The common risks associated with free-trade zones are as follows:

  • FTZs can be highly exploited for trade-based money laundering, such as over/under invoicing and false shipments, smuggling, and sanction evasion techniques to disguise the origin of funds.
  • The methods that are linked with FTZs also involve re-invoicing, mis-description of goods, and complex supply chains (involving multiple channels, making the detection hard).
  • FTZs are also used in the placement and layering stages of money laundering, where criminals introduce the illicit funds into the financial system and then layer them by moving them into multiple structures and obscuring their origin.

Red Flags and Suspicious Indicators Linked to Free Trade Zones

The common red flags and suspicious indicators associated with free trade zones include:

  • Inconsistent trade documentation (over/under invoicing), unusual routing, or unexplained changes in the value of goods.
  • The high- risk is indicated by using shell companies, multiple intermediaries, or high-risk jurisdictions that are operating within FTZs.
  • Regulators often expect and focus on transparency, proper documentation, and trade rationale (legitimate business reason behind a trade transaction) at the time of investigations.

Regulatory and FATF Expectations for Free Trade Zone Oversight

The regulatory and FATF expectations for FTZs’ oversight are as follows:

  • Financial institutions must implement transaction monitoring for activities and customers linked with free trade zones under the global AML/CFT framework.
  • Regulators expect financial institutions to ensure transparency of beneficial owners, maintain proper records of all activities, and cross-border cooperation, which helps in closing the gaps that criminals try to exploit.
  • Financial institutions must also conduct risk assessment to identify high-risk customers linked with FTZs and implement enhanced due diligence on them to reduce the exposure of FTZs.

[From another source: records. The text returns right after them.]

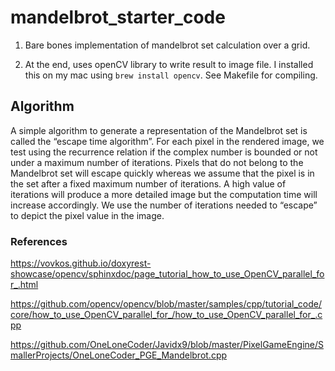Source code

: # mandelbrot_starter_code


1. Bare bones implementation of mandelbrot set calculation over a grid. 

2. At the end, uses openCV library to write result to image file. I installed this on my mac using `brew install opencv`. See Makefile for compiling.

## Algorithm
A simple algorithm to generate a representation of the Mandelbrot set is called the “escape time algorithm”. For each pixel in the rendered image, we test using the recurrence relation if the complex number is bounded or not under a maximum number of iterations. Pixels that do not belong to the Mandelbrot set will escape quickly whereas we assume that the pixel is in the set after a fixed maximum number of iterations. A high value of iterations will produce a more detailed image but the computation time will increase accordingly. We use the number of iterations needed to “escape” to depict the pixel value in the image.


### References
https://vovkos.github.io/doxyrest-showcase/opencv/sphinxdoc/page_tutorial_how_to_use_OpenCV_parallel_for_.html

https://github.com/opencv/opencv/blob/master/samples/cpp/tutorial_code/core/how_to_use_OpenCV_parallel_for_/how_to_use_OpenCV_parallel_for_.cpp

https://github.com/OneLoneCoder/Javidx9/blob/master/PixelGameEngine/SmallerProjects/OneLoneCoder_PGE_Mandelbrot.cpp
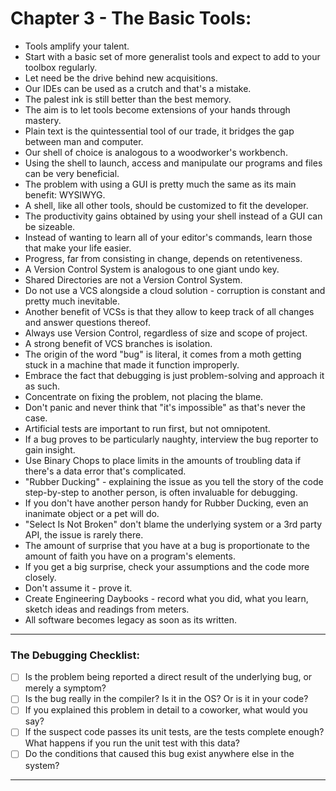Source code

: # Chapter 3 - The Basic Tools:

- Tools amplify your talent.
- Start with a basic set of more generalist tools and expect to add to your toolbox regularly.
- Let need be the drive behind new acquisitions.
- Our IDEs can be used as a crutch and that's a mistake.
- The palest ink is still better than the best memory.
- The aim is to let tools become extensions of your hands through mastery.
- Plain text is the quintessential tool of our trade, it bridges the gap between man and computer.
- Our shell of choice is analogous to a woodworker's workbench.
- Using the shell to launch, access and manipulate our programs and files can be very beneficial.
- The problem with using a GUI is pretty much the same as its main benefit: WYSIWYG.
- A shell, like all other tools, should be customized to fit the developer.
- The productivity gains obtained by using your shell instead of a GUI can be sizeable.
- Instead of wanting to learn all of your editor's commands, learn those that make your life easier.
- Progress, far from consisting in change, depends on retentiveness.
- A Version Control System is analogous to one giant undo key.
- Shared Directories are not a Version Control System.
- Do not use a VCS alongside a cloud solution - corruption is constant and pretty much inevitable.
- Another benefit of VCSs is that they allow to keep track of all changes and answer questions thereof.
- Always use Version Control, regardless of size and scope of project.
- A strong benefit of VCS branches is isolation.
- The origin of the word "bug" is literal, it comes from a moth getting stuck in a machine that made it function improperly.
- Embrace the fact that debugging is just problem-solving and approach it as such.
- Concentrate on fixing the problem, not placing the blame.
- Don't panic and never think that "it's impossible" as that's never the case.
- Artificial tests are important to run first, but not omnipotent.
- If a bug proves to be particularly naughty, interview the bug reporter to gain insight.
- Use Binary Chops to place limits in the amounts of troubling data if there's a data error that's complicated.
- "Rubber Ducking" - explaining the issue as you tell the story of the code step-by-step to another person, is often invaluable for debugging.
- If you don't have another person handy for Rubber Ducking, even an inanimate object or a pet will do.
- "Select Is Not Broken" don't blame the underlying system or a 3rd party API, the issue is rarely there.
- The amount of surprise that you have at a bug is proportionate to the amount of faith you have on a program's elements.
- If you get a big surprise, check your assumptions and the code more closely.
- Don't assume it - prove it.
- Create Engineering Daybooks - record what you did, what you learn, sketch ideas and readings from meters.
- All software becomes legacy as soon as its written.

---

### The Debugging Checklist:

- [ ] Is the problem being reported a direct result of the underlying bug, or merely a symptom?
- [ ] Is the bug really in the compiler? Is it in the OS? Or is it in your code?
- [ ] If you explained this problem in detail to a coworker, what would you say?
- [ ] If the suspect code passes its unit tests, are the tests complete enough? What happens if you run the unit test with this data?
- [ ] Do the conditions that caused this bug exist anywhere else in the system?

---
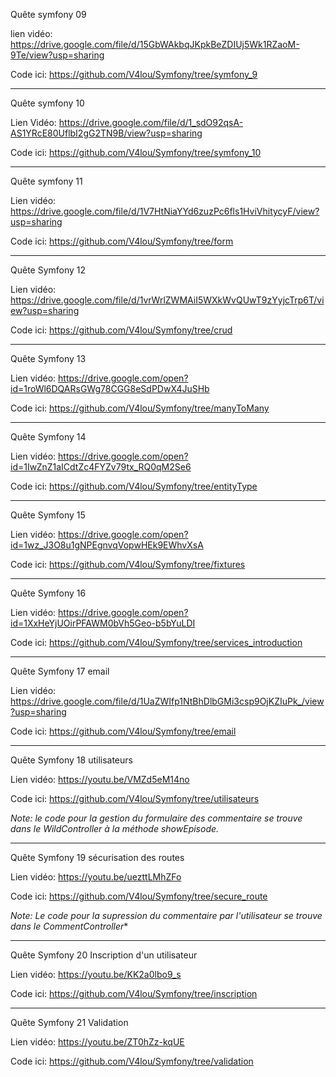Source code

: Quête symfony 09 

lien vidéo: https://drive.google.com/file/d/15GbWAkbqJKpkBeZDIUj5Wk1RZaoM-9Te/view?usp=sharing

Code ici: https://github.com/V4lou/Symfony/tree/symfony_9

-------------------------------------------------------------------------------------------------------

Quête symfony 10

Lien Vidéo: https://drive.google.com/file/d/1_sdO92qsA-AS1YRcE80UflbI2gG2TN9B/view?usp=sharing

Code ici: https://github.com/V4lou/Symfony/tree/symfony_10


--------------------------------------------------------------------------------------------------------------

Quête symfony 11

Lien vidéo: https://drive.google.com/file/d/1V7HtNiaYYd6zuzPc6fls1HviVhitycyF/view?usp=sharing

Code ici: https://github.com/V4lou/Symfony/tree/form


--------------------------------------------------------------------------------------------------------------------

Quête Symfony 12

Lien vidéo: https://drive.google.com/file/d/1vrWrlZWMAiI5WXkWvQUwT9zYyjcTrp6T/view?usp=sharing

Code ici: https://github.com/V4lou/Symfony/tree/crud


------------------------------------------------------------------------------------------------------------------------

Quête Symfony 13

Lien vidéo: https://drive.google.com/open?id=1roWl6DQARsGWg78CGG8eSdPDwX4JuSHb

Code ici: https://github.com/V4lou/Symfony/tree/manyToMany


-------------------------------------------------------------------------------------------------------------------------------

Quête Symfony 14

Lien vidéo: https://drive.google.com/open?id=1IwZnZ1aICdtZc4FYZv79tx_RQ0qM2Se6

Code ici: https://github.com/V4lou/Symfony/tree/entityType


 -----------------------------------------------------------------------------------------------------------------------------
 
 Quête Symfony 15
 
 Lien vidéo: https://drive.google.com/open?id=1wz_J3O8u1gNPEgnvqVopwHEk9EWhvXsA
 
 Code ici: https://github.com/V4lou/Symfony/tree/fixtures
 
 
 -----------------------------------------------------------------------------------------------------------------------------
 
  Quête Symfony 16
 
 Lien vidéo: https://drive.google.com/open?id=1XxHeYjUOirPFAWM0bVh5Geo-b5bYuLDI
 
 Code ici: https://github.com/V4lou/Symfony/tree/services_introduction
 
 ----------------------------------------------------------------------------------------------------------------------------
 
 Quête Symfony 17 email
 
 Lien vidéo: https://drive.google.com/file/d/1UaZWIfp1NtBhDlbGMi3csp9OjKZIuPk_/view?usp=sharing
 
 Code ici: https://github.com/V4lou/Symfony/tree/email
 
 
 ---------------------------------------------------------------------------------------------------------------------------
 
 Quête Symfony 18 utilisateurs
 
 Lien vidéo: https://youtu.be/VMZd5eM14no
 
 Code ici: https://github.com/V4lou/Symfony/tree/utilisateurs
 
   *Note: le code pour la gestion du formulaire des commentaire se trouve dans le WildController à la méthode showEpisode.*
   
 --------------------------------------------------------------------------------------------------------------------------
 
 Quête Symfony 19 sécurisation des routes
 
 Lien vidéo: https://youtu.be/uezttLMhZFo
 
 Code ici: https://github.com/V4lou/Symfony/tree/secure_route
 
  *Note: Le code pour la supression du commentaire par l'utilisateur se trouve dans le CommentController**
  
 ---------------------------------------------------------------------------------------------------------------------------
 
 Quête Symfony 20 Inscription d'un utilisateur
 
 Lien vidéo: https://youtu.be/KK2a0lbo9_s
 
 Code ici: https://github.com/V4lou/Symfony/tree/inscription
 
 ---------------------------------------------------------------------------------------------------------------------------
  
Quête Symfony 21 Validation

Lien vidéo: https://youtu.be/ZT0hZz-kqUE

Code ici: https://github.com/V4lou/Symfony/tree/validation

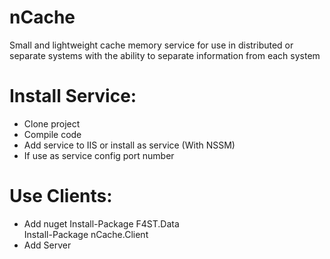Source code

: 
# nCache
  Small and lightweight cache memory service for use in distributed or separate systems with the ability to separate information from each system

# Install Service:
  + Clone project
  + Compile code
  + Add service to IIS or install as service (With NSSM)
  + If use as service config port number

# Use Clients:
  + Add nuget
    Install-Package F4ST.Data  
    Install-Package nCache.Client
  + Add Server 

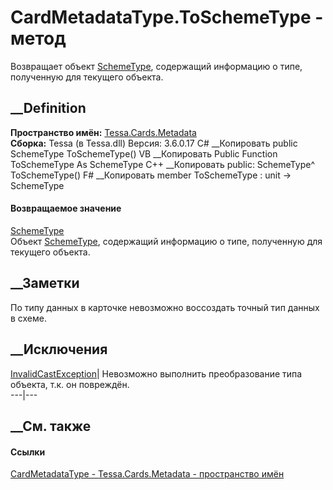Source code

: # CardMetadataType.ToSchemeType - метод
Возвращает объект [SchemeType](T_Tessa_Scheme_SchemeType.htm), содержащий
информацию о типе, полученную для текущего объекта.
## __Definition
 **Пространство имён:** [Tessa.Cards.Metadata](N_Tessa_Cards_Metadata.htm)  
 **Сборка:** Tessa (в Tessa.dll) Версия: 3.6.0.17
C# __Копировать
     public SchemeType ToSchemeType()
VB __Копировать
     Public Function ToSchemeType As SchemeType
C++ __Копировать
     public:
    SchemeType^ ToSchemeType()
F# __Копировать
     member ToSchemeType : unit -> SchemeType 
#### Возвращаемое значение
[SchemeType](T_Tessa_Scheme_SchemeType.htm)  
Объект [SchemeType](T_Tessa_Scheme_SchemeType.htm), содержащий информацию о
типе, полученную для текущего объекта.
## __Заметки
По типу данных в карточке невозможно воссоздать точный тип данных в схеме.
## __Исключения
[InvalidCastException](https://learn.microsoft.com/dotnet/api/system.invalidcastexception)|
Невозможно выполнить преобразование типа объекта, т.к. он повреждён.  
---|---  
##  __См. также
#### Ссылки
[CardMetadataType - ](T_Tessa_Cards_Metadata_CardMetadataType.htm)
[Tessa.Cards.Metadata - пространство имён](N_Tessa_Cards_Metadata.htm)
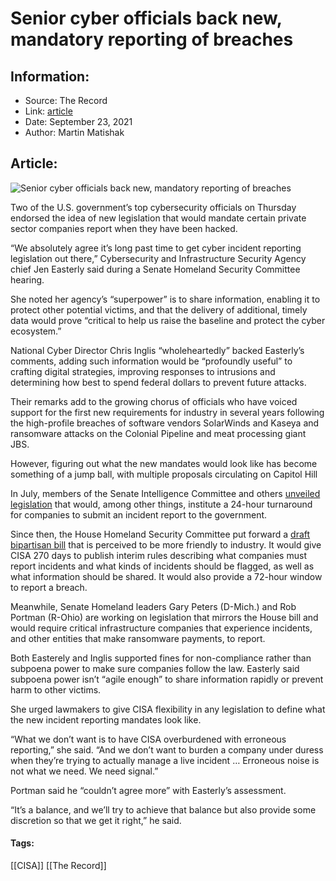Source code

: # Senior cyber officials back new, mandatory reporting of breaches
### 

## Information:
+ Source: The Record
+ Link: [article](https://therecord.media/senior-cyber-officials-back-new-mandatory-reporting-of-breaches/)
+ Date: September 23, 2021
+ Author: Martin Matishak


## Article:
![Senior cyber officials back new, mandatory reporting of breaches](https://therecord.media/wp-content/uploads/2021/09/charles-deluvio-AT5vuPoi8vc-unsplash-1.jpg)

Two of the U.S. government’s top cybersecurity officials on Thursday endorsed the idea of new legislation that would mandate certain private sector companies report when they have been hacked.


“We absolutely agree it’s long past time to get cyber incident reporting legislation out there,” Cybersecurity and Infrastructure Security Agency chief Jen Easterly said during a Senate Homeland Security Committee hearing.


She noted her agency’s “superpower” is to share information, enabling it to protect other potential victims, and that the delivery of additional, timely data would prove “critical to help us raise the baseline and protect the cyber ecosystem.”


National Cyber Director Chris Inglis “wholeheartedly” backed Easterly’s comments, adding such information would be “profoundly useful” to crafting digital strategies, improving responses to intrusions and determining how best to spend federal dollars to prevent future attacks.


Their remarks add to the growing chorus of officials who have voiced support for the first new requirements for industry in several years following the high-profile breaches of software vendors SolarWinds and Kaseya and ransomware attacks on the Colonial Pipeline and meat processing giant JBS.


However, figuring out what the new mandates would look like has become something of a jump ball, with multiple proposals circulating on Capitol Hill


In July, members of the Senate Intelligence Committee and others [unveiled legislation](https://therecord.media/lawmakers-propose-mandatory-incident-reporting-bill-for-critical-infrastructure-cyber-firms/) that would, among other things, institute a 24-hour turnaround for companies to submit an incident report to the government. 


Since then, the House Homeland Security Committee put forward a [draft bipartisan bill](https://homeland.house.gov/activities/hearings/stakeholder-perspectives-on-the-cyber-incident-reporting-for-critical-infrastructure-act-of-2021) that is perceived to be more friendly to industry. It would give CISA 270 days to publish interim rules describing what companies must report incidents and what kinds of incidents should be flagged, as well as what information should be shared. It would also provide a 72-hour window to report a breach.


Meanwhile, Senate Homeland leaders Gary Peters (D-Mich.) and Rob Portman (R-Ohio) are working on legislation that mirrors the House bill and would require critical infrastructure companies that experience incidents, and other entities that make ransomware payments, to report.


Both Easterely and Inglis supported fines for non-compliance rather than subpoena power to make sure companies follow the law. Easterly said subpoena power isn’t “agile enough” to share information rapidly or prevent harm to other victims.


She urged lawmakers to give CISA flexibility in any legislation to define what the new incident reporting mandates look like.


“What we don’t want is to have CISA overburdened with erroneous reporting,” she said. “And we don’t want to burden a company under duress when they’re trying to actually manage a live incident … Erroneous noise is not what we need. We need signal.”


Portman said he “couldn’t agree more” with Easterly’s assessment.


“It’s a balance, and we’ll try to achieve that balance but also provide some discretion so that we get it right,” he said.





#### Tags:
[[CISA]] [[The Record]]
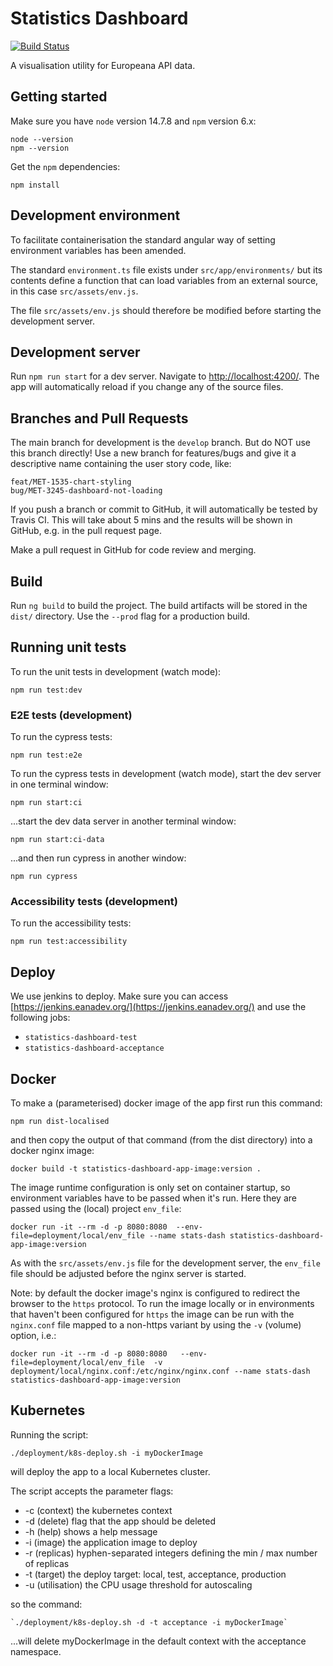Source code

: # Statistics Dashboard

[![Build Status](https://travis-ci.org/europeana/statistics-dashboard.svg?branch=develop)](https://travis-ci.org/europeana/statistics-dashboard)

A visualisation utility for Europeana API data.

## Getting started

Make sure you have `node` version 14.7.8 and `npm` version 6.x:

    node --version
    npm --version

Get the `npm` dependencies:

    npm install

## Development environment

To facilitate containerisation the standard angular way of setting environment variables has been amended.

The standard `environment.ts` file exists under `src/app/environments/` but its contents define a function that can load variables from an external source, in this case `src/assets/env.js`.

The file `src/assets/env.js` should therefore be modified before starting the development server.

## Development server

Run `npm run start` for a dev server. Navigate to [http://localhost:4200/](http://localhost:4200/). The app will automatically reload if you change any of the source files.

## Branches and Pull Requests

The main branch for development is the `develop` branch. But do NOT use this branch directly! Use a new branch for features/bugs and give it a descriptive name containing the user story code, like:

    feat/MET-1535-chart-styling
    bug/MET-3245-dashboard-not-loading

If you push a branch or commit to GitHub, it will automatically be tested by Travis CI. This will take about 5 mins and the results will be shown in GitHub, e.g. in the pull request page.

Make a pull request in GitHub for code review and merging.

## Build

Run `ng build` to build the project. The build artifacts will be stored in the `dist/` directory. Use the `--prod` flag for a production build.

## Running unit tests

To run the unit tests in development (watch mode):

    npm run test:dev


### E2E tests (development)

To run the cypress tests:

    npm run test:e2e


To run the cypress tests in development (watch mode), start the dev server in one terminal window:

    npm run start:ci

...start the dev data server in another terminal window:

    npm run start:ci-data

...and then run cypress in another window:

    npm run cypress

### Accessibility tests (development)

To run the accessibility tests:

    npm run test:accessibility

## Deploy

We use jenkins to deploy. Make sure you can access [https://jenkins.eanadev.org/](https://jenkins.eanadev.org/) and use the following jobs:

- `statistics-dashboard-test`
- `statistics-dashboard-acceptance`

## Docker

To make a (parameterised) docker image of the app first run this command:

`npm run dist-localised`

and then copy the output of that command (from the dist directory) into a docker nginx image:

`docker build -t statistics-dashboard-app-image:version .`

The image runtime configuration is only set on container startup, so environment variables have to be passed when it's run.  Here they are passed using the (local) project `env_file`:

`docker run -it --rm -d -p 8080:8080  --env-file=deployment/local/env_file --name stats-dash statistics-dashboard-app-image:version`

As with the `src/assets/env.js` file for the development server, the `env_file` file should be adjusted before the nginx server is started.

Note: by default the docker image's nginx is configured to redirect the browser to the `https` protocol.  To run the image locally or in environments that haven't been configured for `https` the image can be run with the `nginx.conf` file mapped to a non-https variant by using the `-v` (volume) option, i.e.:

`docker run -it --rm -d -p 8080:8080   --env-file=deployment/local/env_file  -v deployment/local/nginx.conf:/etc/nginx/nginx.conf --name stats-dash statistics-dashboard-app-image:version`

## Kubernetes

Running the script:

`./deployment/k8s-deploy.sh -i myDockerImage`

will deploy the app to a local Kubernetes cluster.

The script accepts the parameter flags:
- -c (context) the kubernetes context
- -d (delete) flag that the app should be deleted
- -h (help) shows a help message
- -i (image) the application image to deploy
- -r (replicas) hyphen-separated integers defining the min / max number of replicas
- -t (target) the deploy target: local, test, acceptance, production
- -u (utilisation) the CPU usage threshold for autoscaling

so the command:

    `./deployment/k8s-deploy.sh -d -t acceptance -i myDockerImage`

...will delete myDockerImage in the default context with the acceptance namespace.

Managing Free Trade Zone Risk with Citadel365

Citadel365 helps in managing and identifying the risks of free trade zones, such as TBML, smuggling, sanction evasion, and complex supply chains. Its onboarding workflows help in capturing customer business models, trade activities, and geographic exposure, helping early detections of risk. Citadel365’s screening and risk assessment modules help in revealing the hidden entities, beneficial owners, and counterparties linked to FTZs by screening and assessing their risk level. Citadel365’s transaction monitoring, case management and audit trails help in identifying unusual transaction patterns, managing cases on a single platform, and maintaining audit trails of suspicious trade patterns for regulatory investigations.

Integrating FTZ Risk into Broader AML Controls

Integrating FTZ risk into broader AML controls helps in reducing and mitigating the risk exposure.

  • Implementing customer due diligence and enhanced due diligence on customers operating in or through free trade zones helps in reducing the risk.
  • Risk assessment helps in identifying customers and transactions involved in the free trade zone, allowing financial institutions to focus more on high-risk.
  • Ongoing monitoring ensures continuous review of trade flows, counterparties, and jurisdictions to detect unusual and suspicious activity linked to free trade zones.
  • Ensures governance and reporting, as centralised documentation and records support regulatory investigations and enforcement inquiries.